Serum resistance to singlet oxygen in patients with diabetes mellitus in comparison to healthy donors

Diabetes mellitus causes endothelial injury through oxidative stress involving reactive oxygen species and peroxides as well as inflammation, both of which consume antioxidant defenses. Singlet oxygen (1O2) is produced by leukocytes during inflammatory and biochemical reactions and deactivated by producing reactive oxygen species and peroxides. To determine whether serum was capable of deactivating 1O2, we triggered a photo reaction in sera from 53 healthy donors and 52 diabetic patients. Immediately after light delivery, dichlorofluorescein was added and then its fluorescence was recorded. The mean capacity of 1O2 or secondary oxidant deactivation was reduced in patients with diabetes mellitus. Hemolysis reduced deactivation of 1O2-induced secondary oxidants in both healthy and diabetic patients.
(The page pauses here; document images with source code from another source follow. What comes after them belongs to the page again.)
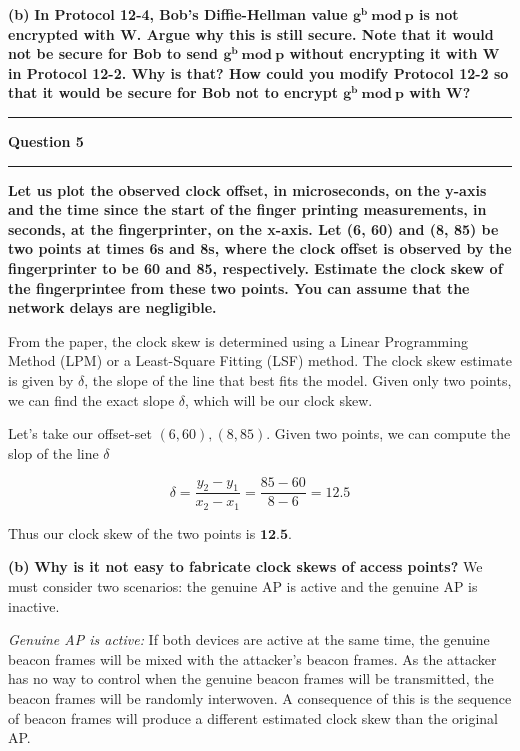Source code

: \documentclass[11pt]{article}
\newcommand\question[2]{\vspace{.25in}\hrule\textbf{#1}\vspace{.5em}\hrule\vspace{.10in}}
\renewcommand\part[1]{\vspace{.10in}\textbf{(#1)}}
\begin{document}
\part{b} \textbf{In Protocol 12-4, Bob's Diffie-Hellman value $\mathbf{g^b \ mod \ p}$ is not encrypted with W. Argue why this is still secure. Note that it would not be secure for Bob to send $\mathbf{g^b \ mod \ p}$ without encrypting it with W in Protocol 12-2. Why is that? How could you modify Protocol 12-2 so that it would be secure for Bob not to encrypt $\mathbf{g^b \ mod \ p}$ with W?}



\question{Question 5}

\part{a} \textbf{Let us plot the observed clock offset, in microseconds, on the y-axis and the time since the start of the finger printing measurements, in seconds, at the fingerprinter, on the x-axis. Let (6, 60) and (8, 85) be two points at times 6s and 8s, where the clock offset is observed by the fingerprinter to be 60 and 85, respectively. Estimate the clock skew of the fingerprintee from these two points. You can assume that the network delays are negligible.} 

From the paper, the clock skew is determined using a Linear Programming Method (LPM) or a Least-Square Fitting (LSF) method. The clock skew estimate is given by $\delta$, the slope of the line that best fits the model. Given only two points, we can find the exact slope $\delta$, which will be our clock skew.

Let's take our offset-set $(6, 60), (8, 85)$. Given two points, we can compute the slop of the line $\delta$

$$\delta = \frac{y_2 - y_1}{x_2 - x_1} = \frac{85 - 60}{8 - 6} = 12.5$$

Thus our clock skew of the two points is $\textbf{12.5}$.

\part{b} \textbf{Why is it not easy to fabricate clock skews of access points?}
We must consider two scenarios: the genuine AP is active and the genuine AP is inactive.

\textit{Genuine AP is active:} If both devices are active at the same time, the genuine beacon frames will be mixed with the attacker's beacon frames. As the attacker has no way to control when the genuine beacon frames will be transmitted, the beacon frames will be randomly interwoven. A consequence of this is the sequence of beacon frames will produce a different estimated clock skew than the original AP.
\end{document}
Body mass index, age, platelet counts, and blood cell numbers exerted a nonlinear influence. High levels of glycated hemoglobin were associated with an increased deactivation of oxidative species, whereas high-density lipoprotein cholesterol, total cholesterol, and the total cholesterol to high-density lipoprotein cholesterol ratio decreased the serum deactivation capacity. Oral antidiabetics bore no influence on deactivation, which was restored by insulin in women. Deactivation capacity was lower in women, who had half the complications found in men, suggesting that, with more severe diabetes mellitus, protection was maintained against complications. Resistance to 1O2 should be considered during the monitoring of diabetes mellitus.